Look through the records that follow. Copy every line containing the word "https".

EXTRACTED RECORDS Block Start

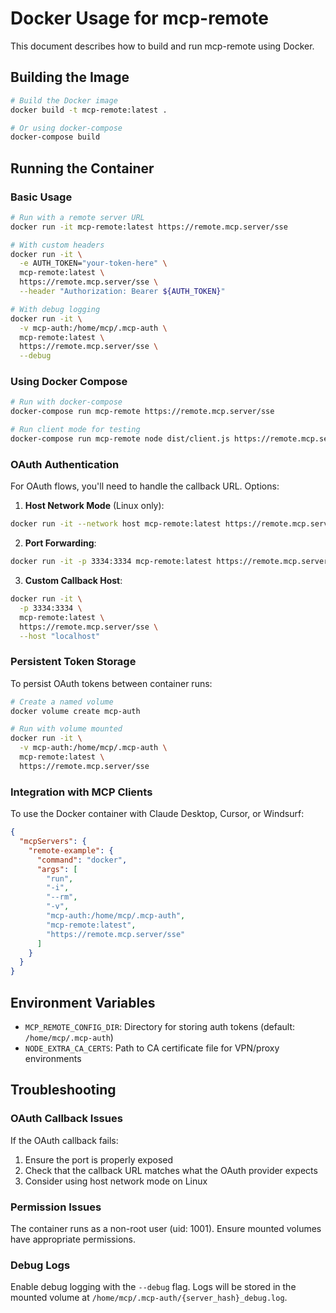 # Docker Usage for mcp-remote

This document describes how to build and run mcp-remote using Docker.

## Building the Image

```bash
# Build the Docker image
docker build -t mcp-remote:latest .

# Or using docker-compose
docker-compose build
```

## Running the Container

### Basic Usage

```bash
# Run with a remote server URL
docker run -it mcp-remote:latest https://remote.mcp.server/sse

# With custom headers
docker run -it \
  -e AUTH_TOKEN="your-token-here" \
  mcp-remote:latest \
  https://remote.mcp.server/sse \
  --header "Authorization: Bearer ${AUTH_TOKEN}"

# With debug logging
docker run -it \
  -v mcp-auth:/home/mcp/.mcp-auth \
  mcp-remote:latest \
  https://remote.mcp.server/sse \
  --debug
```

### Using Docker Compose

```bash
# Run with docker-compose
docker-compose run mcp-remote https://remote.mcp.server/sse

# Run client mode for testing
docker-compose run mcp-remote node dist/client.js https://remote.mcp.server/sse
```

### OAuth Authentication

For OAuth flows, you'll need to handle the callback URL. Options:

1. **Host Network Mode** (Linux only):
```bash
docker run -it --network host mcp-remote:latest https://remote.mcp.server/sse
```

2. **Port Forwarding**:
```bash
docker run -it -p 3334:3334 mcp-remote:latest https://remote.mcp.server/sse
```

3. **Custom Callback Host**:
```bash
docker run -it \
  -p 3334:3334 \
  mcp-remote:latest \
  https://remote.mcp.server/sse \
  --host "localhost"
```

### Persistent Token Storage

To persist OAuth tokens between container runs:

```bash
# Create a named volume
docker volume create mcp-auth

# Run with volume mounted
docker run -it \
  -v mcp-auth:/home/mcp/.mcp-auth \
  mcp-remote:latest \
  https://remote.mcp.server/sse
```

### Integration with MCP Clients

To use the Docker container with Claude Desktop, Cursor, or Windsurf:

```json
{
  "mcpServers": {
    "remote-example": {
      "command": "docker",
      "args": [
        "run",
        "-i",
        "--rm",
        "-v",
        "mcp-auth:/home/mcp/.mcp-auth",
        "mcp-remote:latest",
        "https://remote.mcp.server/sse"
      ]
    }
  }
}
```

## Environment Variables

- `MCP_REMOTE_CONFIG_DIR`: Directory for storing auth tokens (default: `/home/mcp/.mcp-auth`)
- `NODE_EXTRA_CA_CERTS`: Path to CA certificate file for VPN/proxy environments

## Troubleshooting

### OAuth Callback Issues

If the OAuth callback fails:
1. Ensure the port is properly exposed
2. Check that the callback URL matches what the OAuth provider expects
3. Consider using host network mode on Linux

### Permission Issues

The container runs as a non-root user (uid: 1001). Ensure mounted volumes have appropriate permissions.

### Debug Logs

Enable debug logging with the `--debug` flag. Logs will be stored in the mounted volume at `/home/mcp/.mcp-auth/{server_hash}_debug.log`.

EXTRACTED RECORDS Block End

§ FINISHED EXERCISE:
docker run -it mcp-remote:latest https://remote.mcp.server/sse
  https://remote.mcp.server/sse \
  https://remote.mcp.server/sse \
docker-compose run mcp-remote https://remote.mcp.server/sse
docker-compose run mcp-remote node dist/client.js https://remote.mcp.server/sse
docker run -it --network host mcp-remote:latest https://remote.mcp.server/sse
docker run -it -p 3334:3334 mcp-remote:latest https://remote.mcp.server/sse
  https://remote.mcp.server/sse \
  https://remote.mcp.server/sse
        "https://remote.mcp.server/sse"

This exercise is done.